| YOUR OBJECTIVE |
All of the records below must be reproduced exactly, minus any pictures.

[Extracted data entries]
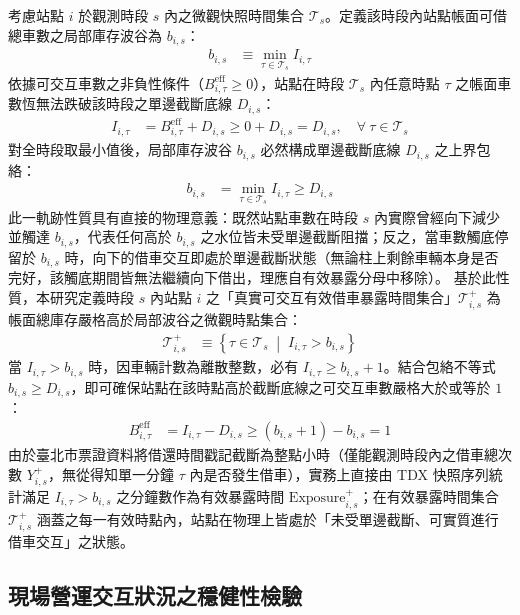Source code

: 考慮站點 $i$ 於觀測時段 $s$ 內之微觀快照時間集合 $\mathcal{T}_s$。定義該時段內站點帳面可借總車數之局部庫存波谷為 $b_{i,s}$：
\begin{align}
b_{i,s} &\equiv \min_{\tau \in \mathcal{T}_s} I_{i,\tau}
\end{align}
依據可交互車數之非負性條件（$B^{\text{eff}}_{i,\tau} \ge 0$），站點在時段 $\mathcal{T}_s$ 內任意時點 $\tau$ 之帳面車數恆無法跌破該時段之單邊截斷底線 $D_{i,s}$：
\begin{align}
I_{i,\tau} &= B^{\text{eff}}_{i,\tau} + D_{i,s} \ge 0 + D_{i,s} = D_{i,s}, \quad \forall\ \tau \in \mathcal{T}_s
\end{align}
對全時段取最小值後，局部庫存波谷 $b_{i,s}$ 必然構成單邊截斷底線 $D_{i,s}$ 之上界包絡：
\begin{align}
b_{i,s} &= \min_{\tau \in \mathcal{T}_s} I_{i,\tau} \ge D_{i,s}
\end{align}
此一軌跡性質具有直接的物理意義：既然站點車數在時段 $s$ 內實際曾經向下減少並觸達 $b_{i,s}$，代表任何高於 $b_{i,s}$ 之水位皆未受單邊截斷阻擋；反之，當車數觸底停留於 $b_{i,s}$ 時，向下的借車交互即處於單邊截斷狀態（無論柱上剩餘車輛本身是否完好，該觸底期間皆無法繼續向下借出，理應自有效暴露分母中移除）。
基於此性質，本研究定義時段 $s$ 內站點 $i$ 之「真實可交互有效借車暴露時間集合」$\mathcal{T}^+_{i,s}$ 為帳面總庫存嚴格高於局部波谷之微觀時點集合：
\begin{align}
\mathcal{T}^+_{i,s} &\equiv \left\{ \tau \in \mathcal{T}_s \;\middle|\; I_{i,\tau} > b_{i,s} \right\}
\end{align}
當 $I_{i,\tau} > b_{i,s}$ 時，因車輛計數為離散整數，必有 $I_{i,\tau} \ge b_{i,s} + 1$。結合包絡不等式 $b_{i,s} \ge D_{i,s}$，即可確保站點在該時點高於截斷底線之可交互車數嚴格大於或等於 $1$：
\begin{align}
B^{\text{eff}}_{i,\tau} &= I_{i,\tau} - D_{i,s} \ge \left(b_{i,s} + 1\right) - b_{i,s} = 1
\end{align}
由於臺北市票證資料將借還時間戳記截斷為整點小時（僅能觀測時段內之借車總次數 $Y^+_{i,s}$，無從得知單一分鐘 $\tau$ 內是否發生借車），實務上直接由 TDX 快照序列統計滿足 $I_{i,\tau} > b_{i,s}$ 之分鐘數作為有效暴露時間 $\text{Exposure}^+_{i,s}$；在有效暴露時間集合 $\mathcal{T}^+_{i,s}$ 涵蓋之每一有效時點內，站點在物理上皆處於「未受單邊截斷、可實質進行借車交互」之狀態。

\subsection{現場營運交互狀況之穩健性檢驗}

| RESPONSE AREA |
Source code

: 考慮站點 $i$ 於觀測時段 $s$ 內之微觀快照時間集合 $\mathcal{T}_s$。定義該時段內站點帳面可借總車數之局部庫存波谷為 $b_{i,s}$：
\begin{align}
b_{i,s} &\equiv \min_{\tau \in \mathcal{T}_s} I_{i,\tau}
\end{align}
依據可交互車數之非負性條件（$B^{\text{eff}}_{i,\tau} \ge 0$），站點在時段 $\mathcal{T}_s$ 內任意時點 $\tau$ 之帳面車數恆無法跌破該時段之單邊截斷底線 $D_{i,s}$：
\begin{align}
I_{i,\tau} &= B^{\text{eff}}_{i,\tau} + D_{i,s} \ge 0 + D_{i,s} = D_{i,s}, \quad \forall\ \tau \in \mathcal{T}_s
\end{align}
對全時段取最小值後，局部庫存波谷 $b_{i,s}$ 必然構成單邊截斷底線 $D_{i,s}$ 之上界包絡：
\begin{align}
b_{i,s} &= \min_{\tau \in \mathcal{T}_s} I_{i,\tau} \ge D_{i,s}
\end{align}
此一軌跡性質具有直接的物理意義：既然站點車數在時段 $s$ 內實際曾經向下減少並觸達 $b_{i,s}$，代表任何高於 $b_{i,s}$ 之水位皆未受單邊截斷阻擋；反之，當車數觸底停留於 $b_{i,s}$ 時，向下的借車交互即處於單邊截斷狀態（無論柱上剩餘車輛本身是否完好，該觸底期間皆無法繼續向下借出，理應自有效暴露分母中移除）。
基於此性質，本研究定義時段 $s$ 內站點 $i$ 之「真實可交互有效借車暴露時間集合」$\mathcal{T}^+_{i,s}$ 為帳面總庫存嚴格高於局部波谷之微觀時點集合：
\begin{align}
\mathcal{T}^+_{i,s} &\equiv \left\{ \tau \in \mathcal{T}_s \;\middle|\; I_{i,\tau} > b_{i,s} \right\}
\end{align}
當 $I_{i,\tau} > b_{i,s}$ 時，因車輛計數為離散整數，必有 $I_{i,\tau} \ge b_{i,s} + 1$。結合包絡不等式 $b_{i,s} \ge D_{i,s}$，即可確保站點在該時點高於截斷底線之可交互車數嚴格大於或等於 $1$：
\begin{align}
B^{\text{eff}}_{i,\tau} &= I_{i,\tau} - D_{i,s} \ge \left(b_{i,s} + 1\right) - b_{i,s} = 1
\end{align}
由於臺北市票證資料將借還時間戳記截斷為整點小時（僅能觀測時段內之借車總次數 $Y^+_{i,s}$，無從得知單一分鐘 $\tau$ 內是否發生借車），實務上直接由 TDX 快照序列統計滿足 $I_{i,\tau} > b_{i,s}$ 之分鐘數作為有效暴露時間 $\text{Exposure}^+_{i,s}$；在有效暴露時間集合 $\mathcal{T}^+_{i,s}$ 涵蓋之每一有效時點內，站點在物理上皆處於「未受單邊截斷、可實質進行借車交互」之狀態。

\subsection{現場營運交互狀況之穩健性檢驗}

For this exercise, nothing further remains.